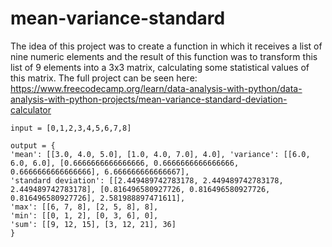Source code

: # mean-variance-standard


The idea of ​​this project was to create a function in which it receives a list of nine numeric elements and the result of this function was to transform this list of 9 elements into a 3x3 matrix, calculating some statistical values ​​of this matrix. The full project can be seen here: https://www.freecodecamp.org/learn/data-analysis-with-python/data-analysis-with-python-projects/mean-variance-standard-deviation-calculator

```
input = [0,1,2,3,4,5,6,7,8]

output = {
'mean': [[3.0, 4.0, 5.0], [1.0, 4.0, 7.0], 4.0], 'variance': [[6.0, 6.0, 6.0], [0.6666666666666666, 0.6666666666666666, 0.6666666666666666], 6.666666666666667], 
'standard deviation': [[2.449489742783178, 2.449489742783178, 2.449489742783178], [0.816496580927726, 0.816496580927726, 0.816496580927726], 2.581988897471611], 
'max': [[6, 7, 8], [2, 5, 8], 8], 
'min': [[0, 1, 2], [0, 3, 6], 0], 
'sum': [[9, 12, 15], [3, 12, 21], 36]
}
```
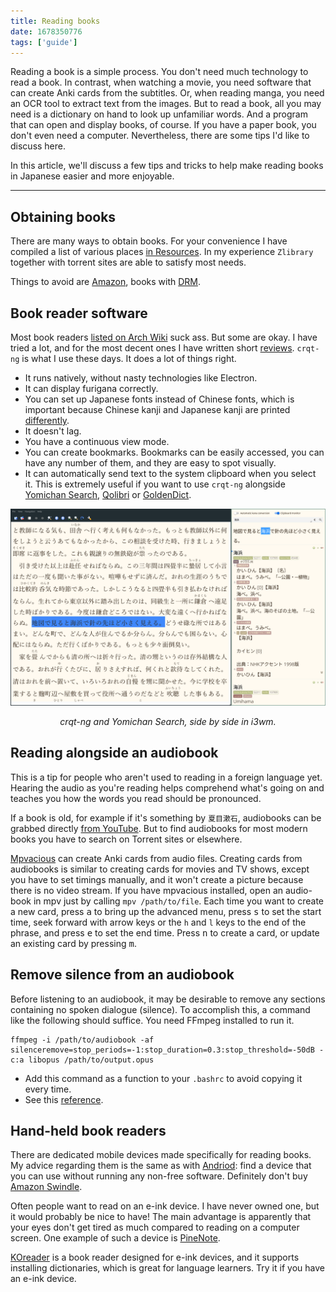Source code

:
 ```yaml
---
title: Reading books
date: 1678350776
tags: ['guide']
---
```


Reading a book is a simple process.
You don't need much technology to read a book.
In contrast,
when watching a movie,
you need software that can create Anki cards from the subtitles.
Or,
when reading manga,
you need an OCR tool to extract text from the images.
But to read a book, all you may need is
a dictionary on hand to look up unfamiliar words.
And a program that can open and display books, of course.
If you have a paper book, you don't even need a computer.
Nevertheless, there are some tips I'd like to discuss here.

In this article, we'll discuss a few tips and tricks to help make
reading books in Japanese easier and more enjoyable.

****

## Obtaining books

There are many ways to obtain books.
For your convenience
I have compiled a list of various places [in Resources](resources.html#books).
In my experience `Zlibrary` together with torrent sites are able to satisfy most needs.

Things to avoid are [Amazon](https://stallman.org/amazon.html),
books with [DRM](https://drm.info/what-is-drm.en.html).

## Book reader software

Most book readers
[listed on Arch Wiki](https://wiki.archlinux.org/title/List_of_applications#Readers_and_viewers)
suck ass.
But some are okay.
I have tried a lot,
and for the most decent ones I have written short [reviews](resources.html#reading-ebooks).
`crqt-ng` is what I use these days.
It does a lot of things right.

* It runs natively, without nasty technologies like Electron.
* It can display furigana correctly.
* You can set up Japanese fonts instead of Chinese fonts,
  which is important because Chinese kanji and Japanese kanji
  are printed [differently](japanese-fonts.html#chinese-glyphs).
* It doesn't lag.
* You have a continuous view mode.
* You can create bookmarks.
  Bookmarks can be easily accessed,
  you can have any number of them,
  and they are easy to spot visually.
* It can automatically send text to the system clipboard when you select it.
  This is extremely useful
  if you want to use `crqt-ng` alongside [Yomichan Search](what-is-yomichan-search.html),
  [Qolibri](setting-up-qolibri.html#watch-clipboard)
  or [GoldenDict](setting-up-goldendict.html#enable-clipboard-scanning).

<p align="center"><img src="img/coolreader-yomichan.webp" alt="crqt-ng and Yomichan Search"></p>
<p align="center"><i>crqt-ng and Yomichan Search, side by side in i3wm.</i></p>

## Reading alongside an audiobook

This is a tip for people who aren't used to reading in a foreign language yet.
Hearing the audio as you're reading helps comprehend what's going on
and teaches you how the words you read should be pronounced.

If a book is old,
for example if it's something by `夏目漱石`,
audiobooks can be grabbed directly [from YouTube](immersion-with-youtube.html#yt-dlp).
But to find audiobooks for most modern books
you have to search on Torrent sites or elsewhere.

[Mpvacious](mining-from-movies-and-tv-shows.html#mpvacious) can create Anki cards from audio files.
Creating cards from audiobooks is similar to creating cards for movies and TV shows,
except you have to set timings manually,
and it won't create a picture because there is no video stream.
If you have mpvacious installed, open an audio-book in mpv just by calling `mpv /path/to/file`.
Each time you want to create a new card,
press <kbd>a</kbd> to bring up the advanced menu,
press <kbd>s</kbd> to set the start time,
seek forward with arrow keys or the `h` and `l` keys to the end of the phrase,
and press <kbd>e</kbd> to set the end time.
Press <kbd>n</kbd> to create a card,
or update an existing card by pressing <kbd>m</kbd>.

## Remove silence from an audiobook

Before listening to an audiobook,
it may be desirable to remove any sections containing no spoken dialogue (silence).
To accomplish this, a command like the following should suffice.
You need FFmpeg installed to run it.

```
ffmpeg -i /path/to/audiobook -af silenceremove=stop_periods=-1:stop_duration=0.3:stop_threshold=-50dB -c:a libopus /path/to/output.opus
```

* Add this command as a function to your `.bashrc` to avoid copying it every time.
* See this [reference](http://underpop.online.fr/f/ffmpeg/help/silenceremove.htm.gz).

## Hand-held book readers

There are dedicated mobile devices made specifically for reading books.
My advice regarding them is the same as with [Andriod](our-immersion-learning-toolset.html#android):
find a device that you can use without running any non-free software.
Definitely don't buy [Amazon Swindle](should-i-buy-a-kindle-to-read-japanese-books.html).

Often people want to read on an e-ink device.
I have never owned one, but it would probably be nice to have!
The main advantage is apparently that your eyes don't get tired as much
compared to reading on a computer screen.
One example of such a device is [PineNote](https://wiki.pine64.org/wiki/PineNote).

[KOreader](resources.html#reading-ebooks)
is a book reader designed for e-ink devices,
and it supports installing dictionaries,
which is great for language learners.
Try it if you have an e-ink device.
———
(About this task):
Starting at the line that contains "Each time you", retype every line through the end of the records exactly, and nothing else.

(Response to this task):
Each time you want to create a new card,
press <kbd>a</kbd> to bring up the advanced menu,
press <kbd>s</kbd> to set the start time,
seek forward with arrow keys or the `h` and `l` keys to the end of the phrase,
and press <kbd>e</kbd> to set the end time.
Press <kbd>n</kbd> to create a card,
or update an existing card by pressing <kbd>m</kbd>.

## Remove silence from an audiobook

Before listening to an audiobook,
it may be desirable to remove any sections containing no spoken dialogue (silence).
To accomplish this, a command like the following should suffice.
You need FFmpeg installed to run it.

```
ffmpeg -i /path/to/audiobook -af silenceremove=stop_periods=-1:stop_duration=0.3:stop_threshold=-50dB -c:a libopus /path/to/output.opus
```

* Add this command as a function to your `.bashrc` to avoid copying it every time.
* See this [reference](http://underpop.online.fr/f/ffmpeg/help/silenceremove.htm.gz).

## Hand-held book readers

There are dedicated mobile devices made specifically for reading books.
My advice regarding them is the same as with [Andriod](our-immersion-learning-toolset.html#android):
find a device that you can use without running any non-free software.
Definitely don't buy [Amazon Swindle](should-i-buy-a-kindle-to-read-japanese-books.html).

Often people want to read on an e-ink device.
I have never owned one, but it would probably be nice to have!
The main advantage is apparently that your eyes don't get tired as much
compared to reading on a computer screen.
One example of such a device is [PineNote](https://wiki.pine64.org/wiki/PineNote).

[KOreader](resources.html#reading-ebooks)
is a book reader designed for e-ink devices,
and it supports installing dictionaries,
which is great for language learners.
Try it if you have an e-ink device.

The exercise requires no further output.